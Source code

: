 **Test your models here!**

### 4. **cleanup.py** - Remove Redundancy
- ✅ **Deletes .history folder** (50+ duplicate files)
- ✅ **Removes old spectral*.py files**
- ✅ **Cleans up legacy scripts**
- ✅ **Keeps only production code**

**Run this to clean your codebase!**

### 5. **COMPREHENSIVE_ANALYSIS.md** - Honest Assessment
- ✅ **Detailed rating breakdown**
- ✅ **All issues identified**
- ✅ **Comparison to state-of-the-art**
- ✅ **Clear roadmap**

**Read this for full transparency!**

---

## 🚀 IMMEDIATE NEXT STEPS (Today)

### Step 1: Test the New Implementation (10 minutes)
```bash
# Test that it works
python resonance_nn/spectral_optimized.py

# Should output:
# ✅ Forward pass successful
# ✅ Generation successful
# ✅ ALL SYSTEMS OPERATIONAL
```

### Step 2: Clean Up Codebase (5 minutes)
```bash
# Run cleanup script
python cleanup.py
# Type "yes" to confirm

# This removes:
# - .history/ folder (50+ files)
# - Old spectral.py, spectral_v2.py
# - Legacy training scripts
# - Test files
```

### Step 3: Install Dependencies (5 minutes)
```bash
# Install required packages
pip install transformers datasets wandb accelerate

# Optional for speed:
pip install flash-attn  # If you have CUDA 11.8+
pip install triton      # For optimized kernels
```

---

----------

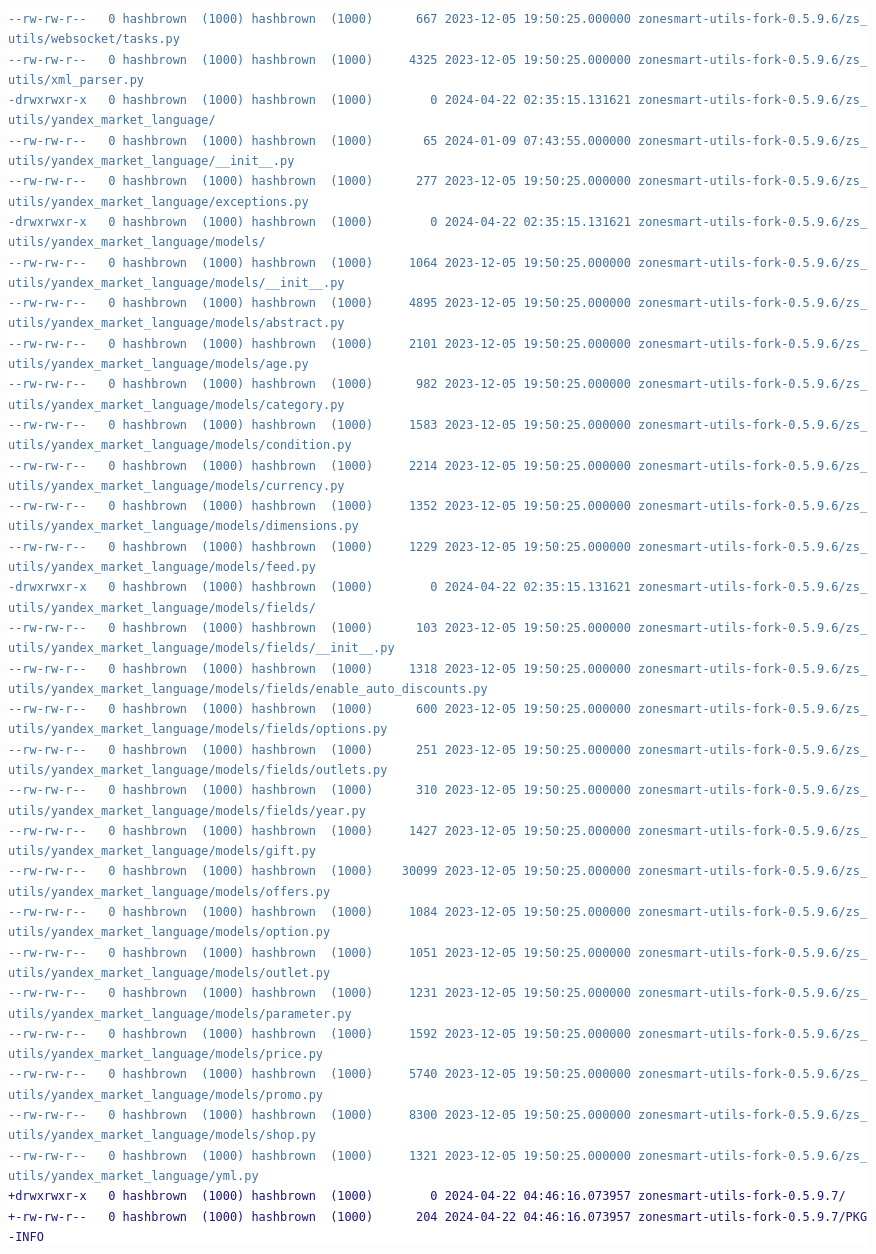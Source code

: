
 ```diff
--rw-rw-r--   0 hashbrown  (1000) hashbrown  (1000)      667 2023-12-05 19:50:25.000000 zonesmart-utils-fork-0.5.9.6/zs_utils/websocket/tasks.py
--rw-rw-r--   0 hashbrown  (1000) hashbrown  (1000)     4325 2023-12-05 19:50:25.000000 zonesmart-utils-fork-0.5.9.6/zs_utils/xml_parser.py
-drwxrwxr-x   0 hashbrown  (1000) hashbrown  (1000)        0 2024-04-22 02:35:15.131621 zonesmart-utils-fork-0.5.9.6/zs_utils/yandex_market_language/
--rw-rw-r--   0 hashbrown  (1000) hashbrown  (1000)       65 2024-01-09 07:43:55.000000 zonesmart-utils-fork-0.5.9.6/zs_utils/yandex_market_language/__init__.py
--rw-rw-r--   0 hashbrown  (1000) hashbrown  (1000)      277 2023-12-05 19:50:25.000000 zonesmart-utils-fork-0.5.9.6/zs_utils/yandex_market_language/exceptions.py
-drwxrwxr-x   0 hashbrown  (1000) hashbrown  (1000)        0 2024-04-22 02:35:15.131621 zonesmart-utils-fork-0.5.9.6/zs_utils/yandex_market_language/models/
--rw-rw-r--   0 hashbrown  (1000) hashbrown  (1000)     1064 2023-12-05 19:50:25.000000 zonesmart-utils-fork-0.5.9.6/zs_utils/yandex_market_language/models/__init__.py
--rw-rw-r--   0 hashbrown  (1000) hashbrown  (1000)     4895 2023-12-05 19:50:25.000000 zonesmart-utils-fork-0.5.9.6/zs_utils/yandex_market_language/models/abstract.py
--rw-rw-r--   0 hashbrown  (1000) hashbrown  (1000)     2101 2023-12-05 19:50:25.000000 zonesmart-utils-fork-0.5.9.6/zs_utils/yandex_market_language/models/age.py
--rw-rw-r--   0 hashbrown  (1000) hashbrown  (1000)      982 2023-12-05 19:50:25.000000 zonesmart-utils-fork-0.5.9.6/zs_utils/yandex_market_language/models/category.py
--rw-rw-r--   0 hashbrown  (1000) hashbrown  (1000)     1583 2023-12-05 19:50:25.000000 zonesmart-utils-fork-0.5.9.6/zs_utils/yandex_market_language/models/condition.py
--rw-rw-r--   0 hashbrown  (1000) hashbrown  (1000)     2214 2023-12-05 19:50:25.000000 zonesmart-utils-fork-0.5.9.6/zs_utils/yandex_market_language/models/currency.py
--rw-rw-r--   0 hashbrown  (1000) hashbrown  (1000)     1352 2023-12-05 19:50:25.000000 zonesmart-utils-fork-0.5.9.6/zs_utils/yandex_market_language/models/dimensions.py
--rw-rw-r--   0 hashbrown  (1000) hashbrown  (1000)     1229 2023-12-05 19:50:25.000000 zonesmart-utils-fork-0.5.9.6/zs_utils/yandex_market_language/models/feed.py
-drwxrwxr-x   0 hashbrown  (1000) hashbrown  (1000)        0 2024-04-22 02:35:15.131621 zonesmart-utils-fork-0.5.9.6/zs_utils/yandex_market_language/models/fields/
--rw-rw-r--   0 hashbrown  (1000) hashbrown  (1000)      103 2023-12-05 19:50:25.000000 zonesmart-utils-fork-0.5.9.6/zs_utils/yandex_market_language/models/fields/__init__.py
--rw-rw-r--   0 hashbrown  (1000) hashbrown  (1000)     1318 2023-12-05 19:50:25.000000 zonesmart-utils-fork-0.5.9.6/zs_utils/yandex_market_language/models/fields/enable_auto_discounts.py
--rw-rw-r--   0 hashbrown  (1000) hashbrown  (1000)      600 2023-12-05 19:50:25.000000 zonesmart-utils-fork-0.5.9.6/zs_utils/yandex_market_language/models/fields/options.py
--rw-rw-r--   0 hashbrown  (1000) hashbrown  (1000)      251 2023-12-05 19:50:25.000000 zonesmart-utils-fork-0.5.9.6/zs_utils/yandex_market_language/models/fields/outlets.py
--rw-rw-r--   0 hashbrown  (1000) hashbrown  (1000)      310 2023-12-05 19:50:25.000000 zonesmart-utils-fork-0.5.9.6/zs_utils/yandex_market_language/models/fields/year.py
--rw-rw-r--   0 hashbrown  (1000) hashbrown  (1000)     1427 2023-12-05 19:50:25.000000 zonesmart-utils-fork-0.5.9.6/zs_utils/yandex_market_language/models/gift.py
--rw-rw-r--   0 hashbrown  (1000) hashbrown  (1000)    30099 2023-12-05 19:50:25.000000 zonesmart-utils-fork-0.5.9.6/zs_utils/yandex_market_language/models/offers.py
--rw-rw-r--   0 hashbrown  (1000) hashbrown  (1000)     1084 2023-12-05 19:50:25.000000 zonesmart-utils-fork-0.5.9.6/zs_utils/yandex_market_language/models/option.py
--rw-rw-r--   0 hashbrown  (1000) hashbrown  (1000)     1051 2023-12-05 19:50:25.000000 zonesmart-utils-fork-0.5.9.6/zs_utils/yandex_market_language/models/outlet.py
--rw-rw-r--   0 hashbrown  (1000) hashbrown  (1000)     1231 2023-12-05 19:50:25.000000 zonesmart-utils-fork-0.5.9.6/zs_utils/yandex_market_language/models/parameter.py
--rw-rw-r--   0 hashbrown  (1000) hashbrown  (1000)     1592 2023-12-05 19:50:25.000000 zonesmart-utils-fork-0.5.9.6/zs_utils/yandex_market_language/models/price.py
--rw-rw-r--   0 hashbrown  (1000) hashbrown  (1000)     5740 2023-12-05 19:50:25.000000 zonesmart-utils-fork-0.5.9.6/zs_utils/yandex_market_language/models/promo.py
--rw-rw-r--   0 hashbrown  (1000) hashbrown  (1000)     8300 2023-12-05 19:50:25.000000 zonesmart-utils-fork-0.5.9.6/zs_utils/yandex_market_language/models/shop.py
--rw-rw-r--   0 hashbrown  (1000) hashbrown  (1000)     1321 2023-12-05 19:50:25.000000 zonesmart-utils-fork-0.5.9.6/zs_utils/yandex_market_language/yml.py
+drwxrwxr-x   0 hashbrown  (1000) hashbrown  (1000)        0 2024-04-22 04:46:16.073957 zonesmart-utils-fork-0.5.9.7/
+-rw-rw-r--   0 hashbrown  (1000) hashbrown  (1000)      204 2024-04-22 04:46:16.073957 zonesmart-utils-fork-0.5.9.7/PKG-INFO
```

----------

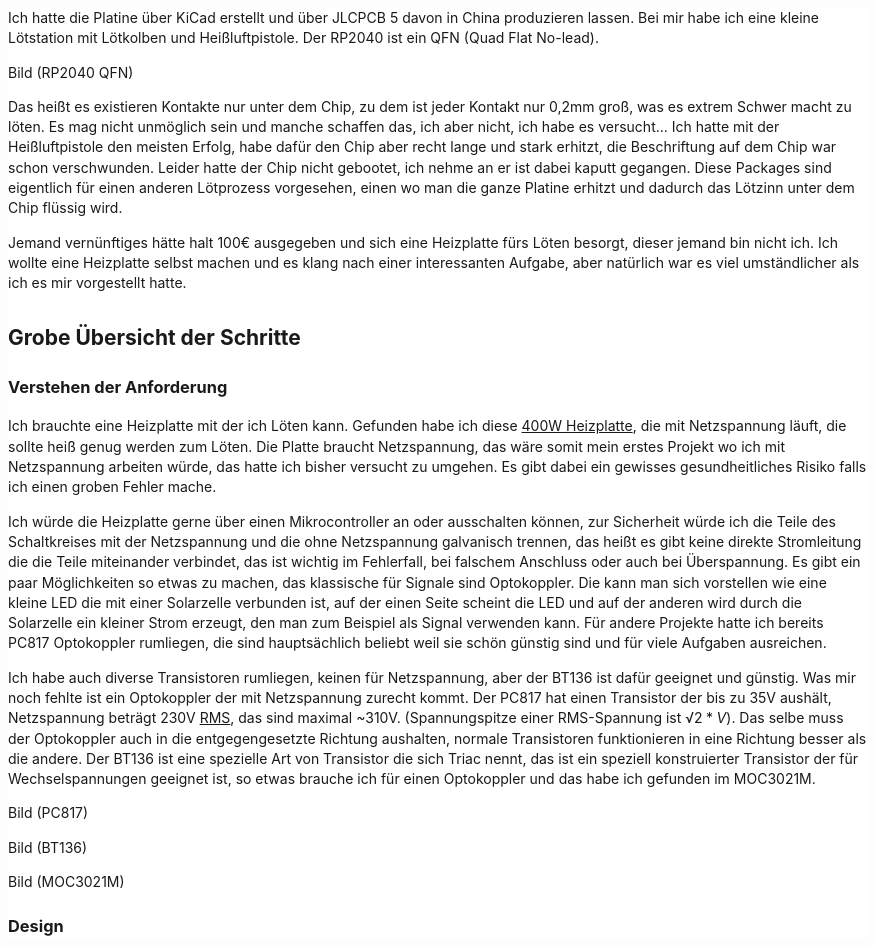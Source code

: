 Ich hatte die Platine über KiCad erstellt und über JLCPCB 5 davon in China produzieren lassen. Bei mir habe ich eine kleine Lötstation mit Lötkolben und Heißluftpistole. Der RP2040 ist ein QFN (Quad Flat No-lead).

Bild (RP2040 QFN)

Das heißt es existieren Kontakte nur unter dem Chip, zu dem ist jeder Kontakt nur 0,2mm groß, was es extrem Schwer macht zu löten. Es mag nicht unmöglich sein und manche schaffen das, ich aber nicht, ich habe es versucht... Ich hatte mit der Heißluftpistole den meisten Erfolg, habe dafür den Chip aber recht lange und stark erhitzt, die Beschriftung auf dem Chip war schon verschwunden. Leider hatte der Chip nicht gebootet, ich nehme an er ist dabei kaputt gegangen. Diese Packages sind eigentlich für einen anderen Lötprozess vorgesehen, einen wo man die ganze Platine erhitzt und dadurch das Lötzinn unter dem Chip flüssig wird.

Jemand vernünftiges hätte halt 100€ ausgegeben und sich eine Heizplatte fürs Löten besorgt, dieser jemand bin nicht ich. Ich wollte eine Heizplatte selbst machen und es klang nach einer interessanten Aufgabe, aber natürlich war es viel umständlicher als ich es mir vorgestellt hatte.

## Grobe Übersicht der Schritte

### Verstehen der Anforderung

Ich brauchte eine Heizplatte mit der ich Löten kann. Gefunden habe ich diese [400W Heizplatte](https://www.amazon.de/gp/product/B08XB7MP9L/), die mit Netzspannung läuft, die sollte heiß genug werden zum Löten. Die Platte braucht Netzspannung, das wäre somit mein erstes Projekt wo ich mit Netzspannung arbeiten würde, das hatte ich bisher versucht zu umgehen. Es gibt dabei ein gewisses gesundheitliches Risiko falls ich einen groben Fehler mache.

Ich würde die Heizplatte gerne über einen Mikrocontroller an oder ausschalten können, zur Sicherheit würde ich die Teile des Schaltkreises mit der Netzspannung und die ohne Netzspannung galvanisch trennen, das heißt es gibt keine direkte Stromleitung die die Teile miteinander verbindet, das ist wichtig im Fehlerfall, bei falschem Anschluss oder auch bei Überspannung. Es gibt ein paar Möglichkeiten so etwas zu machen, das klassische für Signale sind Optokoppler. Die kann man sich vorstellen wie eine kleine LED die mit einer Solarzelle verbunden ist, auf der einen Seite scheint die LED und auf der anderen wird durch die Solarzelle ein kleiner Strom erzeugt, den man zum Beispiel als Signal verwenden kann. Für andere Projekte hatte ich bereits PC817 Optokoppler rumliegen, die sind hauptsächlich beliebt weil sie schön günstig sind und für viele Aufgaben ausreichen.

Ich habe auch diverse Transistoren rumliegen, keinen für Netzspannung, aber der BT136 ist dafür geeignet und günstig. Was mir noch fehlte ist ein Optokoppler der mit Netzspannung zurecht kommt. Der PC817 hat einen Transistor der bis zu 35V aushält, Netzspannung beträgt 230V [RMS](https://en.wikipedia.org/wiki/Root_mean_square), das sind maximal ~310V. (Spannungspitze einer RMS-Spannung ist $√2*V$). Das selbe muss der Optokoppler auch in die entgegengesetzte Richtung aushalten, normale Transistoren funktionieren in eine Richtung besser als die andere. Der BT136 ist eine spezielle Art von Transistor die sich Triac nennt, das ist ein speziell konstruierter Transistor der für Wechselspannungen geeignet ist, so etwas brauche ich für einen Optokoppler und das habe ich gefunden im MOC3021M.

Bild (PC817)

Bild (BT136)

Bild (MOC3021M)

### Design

----------

Problem requirements » What lines in the records contain the word "python"? Return each one.

Response area »
python resonance_nn/spectral_optimized.py
python cleanup.py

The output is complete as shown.